Assignment:
Leave no picture in, and give every entry again exactly.

Information provided:
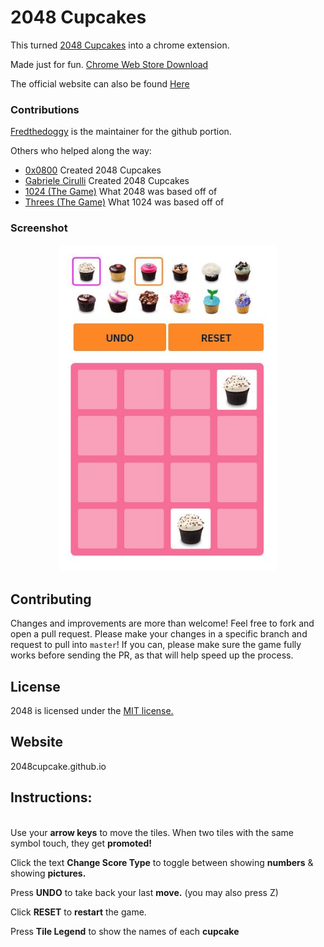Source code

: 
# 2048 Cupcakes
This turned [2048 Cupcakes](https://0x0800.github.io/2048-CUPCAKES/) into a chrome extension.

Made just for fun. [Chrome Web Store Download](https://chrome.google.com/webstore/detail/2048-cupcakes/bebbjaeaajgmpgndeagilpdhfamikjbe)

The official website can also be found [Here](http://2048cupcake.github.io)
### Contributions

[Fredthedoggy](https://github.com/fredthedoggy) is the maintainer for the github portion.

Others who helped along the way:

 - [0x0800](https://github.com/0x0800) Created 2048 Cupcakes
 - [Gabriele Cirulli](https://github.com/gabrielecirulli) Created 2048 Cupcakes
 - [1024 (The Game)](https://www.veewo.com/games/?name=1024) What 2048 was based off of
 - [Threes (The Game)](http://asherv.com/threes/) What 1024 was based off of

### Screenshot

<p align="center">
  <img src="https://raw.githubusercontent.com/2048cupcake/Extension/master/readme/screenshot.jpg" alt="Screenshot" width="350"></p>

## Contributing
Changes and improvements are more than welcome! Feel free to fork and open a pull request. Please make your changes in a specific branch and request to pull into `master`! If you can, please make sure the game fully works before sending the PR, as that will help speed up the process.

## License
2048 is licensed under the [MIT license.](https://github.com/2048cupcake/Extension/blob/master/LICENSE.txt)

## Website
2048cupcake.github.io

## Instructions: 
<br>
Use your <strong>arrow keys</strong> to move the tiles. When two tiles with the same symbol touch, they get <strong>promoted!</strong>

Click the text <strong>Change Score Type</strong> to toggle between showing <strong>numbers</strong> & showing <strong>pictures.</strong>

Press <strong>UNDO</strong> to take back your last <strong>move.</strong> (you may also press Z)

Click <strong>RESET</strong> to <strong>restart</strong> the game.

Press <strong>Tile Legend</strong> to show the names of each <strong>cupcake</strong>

Result below:
Source code

: 
# 2048 Cupcakes
This turned [2048 Cupcakes](https://0x0800.github.io/2048-CUPCAKES/) into a chrome extension.

Made just for fun. [Chrome Web Store Download](https://chrome.google.com/webstore/detail/2048-cupcakes/bebbjaeaajgmpgndeagilpdhfamikjbe)

The official website can also be found [Here](http://2048cupcake.github.io)
### Contributions

[Fredthedoggy](https://github.com/fredthedoggy) is the maintainer for the github portion.

Others who helped along the way:

 - [0x0800](https://github.com/0x0800) Created 2048 Cupcakes
 - [Gabriele Cirulli](https://github.com/gabrielecirulli) Created 2048 Cupcakes
 - [1024 (The Game)](https://www.veewo.com/games/?name=1024) What 2048 was based off of
 - [Threes (The Game)](http://asherv.com/threes/) What 1024 was based off of

### Screenshot

<p align="center">
  <img src="https://raw.githubusercontent.com/2048cupcake/Extension/master/readme/screenshot.jpg" alt="Screenshot" width="350"></p>

## Contributing
Changes and improvements are more than welcome! Feel free to fork and open a pull request. Please make your changes in a specific branch and request to pull into `master`! If you can, please make sure the game fully works before sending the PR, as that will help speed up the process.

## License
2048 is licensed under the [MIT license.](https://github.com/2048cupcake/Extension/blob/master/LICENSE.txt)

## Website
2048cupcake.github.io

## Instructions: 
<br>
Use your <strong>arrow keys</strong> to move the tiles. When two tiles with the same symbol touch, they get <strong>promoted!</strong>

Click the text <strong>Change Score Type</strong> to toggle between showing <strong>numbers</strong> & showing <strong>pictures.</strong>

Press <strong>UNDO</strong> to take back your last <strong>move.</strong> (you may also press Z)

Click <strong>RESET</strong> to <strong>restart</strong> the game.

Press <strong>Tile Legend</strong> to show the names of each <strong>cupcake</strong>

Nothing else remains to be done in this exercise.